◆ Exercise brief ◆
For the data below, say how many lines contain "ученый". Only the number should be given.

**** Dataset content ****

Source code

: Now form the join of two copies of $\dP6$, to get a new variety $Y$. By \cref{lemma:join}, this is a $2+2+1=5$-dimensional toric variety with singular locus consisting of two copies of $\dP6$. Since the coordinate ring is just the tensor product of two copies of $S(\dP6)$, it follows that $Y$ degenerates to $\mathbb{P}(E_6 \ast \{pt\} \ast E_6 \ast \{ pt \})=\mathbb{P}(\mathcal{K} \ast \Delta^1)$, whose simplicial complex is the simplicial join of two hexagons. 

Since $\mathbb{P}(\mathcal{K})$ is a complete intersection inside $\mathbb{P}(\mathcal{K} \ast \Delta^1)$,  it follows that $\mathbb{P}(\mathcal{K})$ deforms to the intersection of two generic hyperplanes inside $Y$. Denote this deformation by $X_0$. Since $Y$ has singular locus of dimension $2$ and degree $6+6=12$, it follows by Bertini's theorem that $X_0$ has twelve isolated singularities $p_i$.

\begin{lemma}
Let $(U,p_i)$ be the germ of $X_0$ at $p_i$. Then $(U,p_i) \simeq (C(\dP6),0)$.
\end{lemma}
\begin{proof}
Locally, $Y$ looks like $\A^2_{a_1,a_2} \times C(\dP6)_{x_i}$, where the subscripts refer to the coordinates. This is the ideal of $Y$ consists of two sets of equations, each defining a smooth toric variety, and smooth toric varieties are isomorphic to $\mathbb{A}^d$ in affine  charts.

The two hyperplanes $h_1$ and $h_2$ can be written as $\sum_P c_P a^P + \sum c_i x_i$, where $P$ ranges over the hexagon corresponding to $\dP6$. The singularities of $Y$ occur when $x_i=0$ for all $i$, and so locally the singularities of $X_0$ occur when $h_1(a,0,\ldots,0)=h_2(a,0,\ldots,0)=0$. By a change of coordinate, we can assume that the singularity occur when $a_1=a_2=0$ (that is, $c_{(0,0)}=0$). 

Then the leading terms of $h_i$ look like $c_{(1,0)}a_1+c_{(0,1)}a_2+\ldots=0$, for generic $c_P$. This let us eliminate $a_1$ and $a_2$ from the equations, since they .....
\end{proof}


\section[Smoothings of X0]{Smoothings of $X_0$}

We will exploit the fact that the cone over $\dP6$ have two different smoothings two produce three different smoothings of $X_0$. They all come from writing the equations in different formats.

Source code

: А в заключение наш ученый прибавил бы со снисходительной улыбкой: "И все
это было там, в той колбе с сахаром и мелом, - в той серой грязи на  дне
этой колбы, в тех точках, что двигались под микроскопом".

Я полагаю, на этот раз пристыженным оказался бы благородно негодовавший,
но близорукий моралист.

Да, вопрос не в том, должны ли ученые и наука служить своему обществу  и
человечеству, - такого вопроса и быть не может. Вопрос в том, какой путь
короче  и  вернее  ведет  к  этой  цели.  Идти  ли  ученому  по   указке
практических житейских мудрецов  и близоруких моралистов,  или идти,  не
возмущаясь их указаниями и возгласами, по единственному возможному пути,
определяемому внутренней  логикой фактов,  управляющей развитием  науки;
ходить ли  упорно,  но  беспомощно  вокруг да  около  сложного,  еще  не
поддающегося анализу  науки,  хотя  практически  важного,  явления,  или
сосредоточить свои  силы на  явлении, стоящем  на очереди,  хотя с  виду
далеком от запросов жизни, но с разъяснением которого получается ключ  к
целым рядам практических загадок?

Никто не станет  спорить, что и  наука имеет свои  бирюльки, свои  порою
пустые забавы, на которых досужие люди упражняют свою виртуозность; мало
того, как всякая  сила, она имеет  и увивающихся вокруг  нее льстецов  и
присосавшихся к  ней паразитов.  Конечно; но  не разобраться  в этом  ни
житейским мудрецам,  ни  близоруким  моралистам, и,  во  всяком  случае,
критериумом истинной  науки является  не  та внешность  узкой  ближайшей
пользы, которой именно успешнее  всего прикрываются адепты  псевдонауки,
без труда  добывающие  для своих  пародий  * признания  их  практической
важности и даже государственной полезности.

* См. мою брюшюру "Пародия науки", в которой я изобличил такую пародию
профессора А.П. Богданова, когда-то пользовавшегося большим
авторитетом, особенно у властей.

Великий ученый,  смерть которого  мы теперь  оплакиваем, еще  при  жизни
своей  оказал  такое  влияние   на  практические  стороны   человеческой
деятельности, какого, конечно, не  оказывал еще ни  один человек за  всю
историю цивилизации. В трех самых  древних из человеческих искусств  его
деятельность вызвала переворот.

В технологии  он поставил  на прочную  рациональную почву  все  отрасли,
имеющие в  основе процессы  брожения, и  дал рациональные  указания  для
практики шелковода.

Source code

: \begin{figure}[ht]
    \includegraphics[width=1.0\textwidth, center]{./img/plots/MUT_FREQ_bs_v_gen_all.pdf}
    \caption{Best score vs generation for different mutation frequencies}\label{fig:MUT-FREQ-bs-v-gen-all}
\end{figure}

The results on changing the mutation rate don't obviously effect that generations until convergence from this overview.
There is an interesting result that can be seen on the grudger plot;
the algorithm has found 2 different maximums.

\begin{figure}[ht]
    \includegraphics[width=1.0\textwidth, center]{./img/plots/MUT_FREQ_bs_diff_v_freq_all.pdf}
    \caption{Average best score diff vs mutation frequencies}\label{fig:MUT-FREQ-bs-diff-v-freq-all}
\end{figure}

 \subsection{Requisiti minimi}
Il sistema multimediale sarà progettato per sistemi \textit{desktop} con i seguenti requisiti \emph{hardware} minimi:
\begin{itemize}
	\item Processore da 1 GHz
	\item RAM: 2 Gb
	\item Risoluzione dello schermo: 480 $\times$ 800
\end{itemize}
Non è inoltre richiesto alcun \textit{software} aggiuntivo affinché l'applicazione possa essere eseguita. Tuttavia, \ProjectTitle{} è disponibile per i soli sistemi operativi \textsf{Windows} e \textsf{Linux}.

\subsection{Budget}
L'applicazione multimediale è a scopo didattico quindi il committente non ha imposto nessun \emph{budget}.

****

◆ Solution to this task ◆
2